On the defensive: Seattle's draft haul
His team used seven of its 10 draft choices on players for the defense, which left him answering questions about the imbalance afterward.
"You have to continue to follow your board all the way through," Schneider said. "We try to improve our team the whole way through, but once you start picking by need that's when you get in trouble."
Well, there are going to be plenty of people crowing about needs for an offense that ranked No. 28 in yards gained last season.
Now, drafts don't occur in a vacuum, and Seattle has used other methods to build its team. The Seahawks signed quarterback Matt Flynn in free agency, and they spent millions last year to acquire wide receiver Sidney Rice and tight end Zach Miller, but the only offensive players Seattle chose in this draft were quarterback Russell Wilson in the third round, running back Robert Turbin in the fourth and then J.R. Sweezy, a project of an offensive lineman, in the sixth. Sweezy was a defensive lineman in college so even when the Seahawks were looking for offense, they picked defense.

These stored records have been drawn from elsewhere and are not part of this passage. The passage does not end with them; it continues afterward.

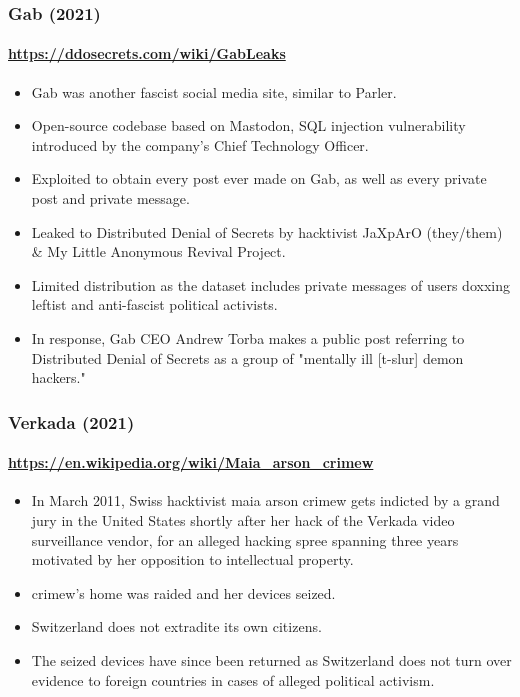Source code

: \documentclass[aspectratio=169,usenames,dvipsnames]{beamer}
\begin{document}
\begin{frame}
  \frametitle{Gab (2021)}
  \framesubtitle{\url{https://ddosecrets.com/wiki/GabLeaks}}

  \begin{itemize}[<+->]
    \item Gab was another fascist social media site, similar to Parler.
    \item Open-source codebase based on Mastodon, SQL injection vulnerability
      introduced by the company's Chief Technology Officer.
    \item Exploited to obtain every post ever made on Gab, as well as every
      private post and private message.
    \item Leaked to Distributed Denial of Secrets by hacktivist JaXpArO
      (they/them) \& My Little Anonymous Revival Project.
    \item Limited distribution as the dataset includes private messages of
      users doxxing leftist and anti-fascist political activists.
    \item In response, Gab CEO Andrew Torba makes a public post referring to
      Distributed Denial of Secrets as a group of "mentally ill [t-slur] demon
      hackers."
  \end{itemize}
\end{frame}


\begin{frame}
  \frametitle{Verkada (2021)}
  \framesubtitle{\url{https://en.wikipedia.org/wiki/Maia_arson_crimew}}

  \begin{itemize}[<+->]
    \item In March 2011, Swiss hacktivist maia arson crimew gets indicted by a grand
      jury in the United States shortly after her hack of the Verkada video
      surveillance vendor, for an alleged hacking spree spanning three years
      motivated by her opposition to intellectual property.
    \item crimew's home was raided and her devices seized.
    \item Switzerland does not extradite its own citizens.
    \item The seized devices have since been returned as Switzerland does not
      turn over evidence to foreign countries in cases of alleged political
      activism.
  \end{itemize}

\end{frame}
\end{document}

Seattle chose nine players in 2011, only three for offense, but that imbalance was tempered by the fact the Seahawks used their first two picks to choose offensive linemen James Carpenter and John Moffitt.
The Seahawks also chose nine players in 2010 -- Schneider's first draft as Seattle GM -- with four playing offense, if you count Jameson Konz who began his Seahawks career as a tight end but last year moved to defensive end.
"It's not anything where we don't like the offensive players," Schneider said. "It's just the way the draft has fallen. Every time we've been ready to pick, we've had better defensive players. Not all the time, but the majority of it. That's just the way that it has fallen so far."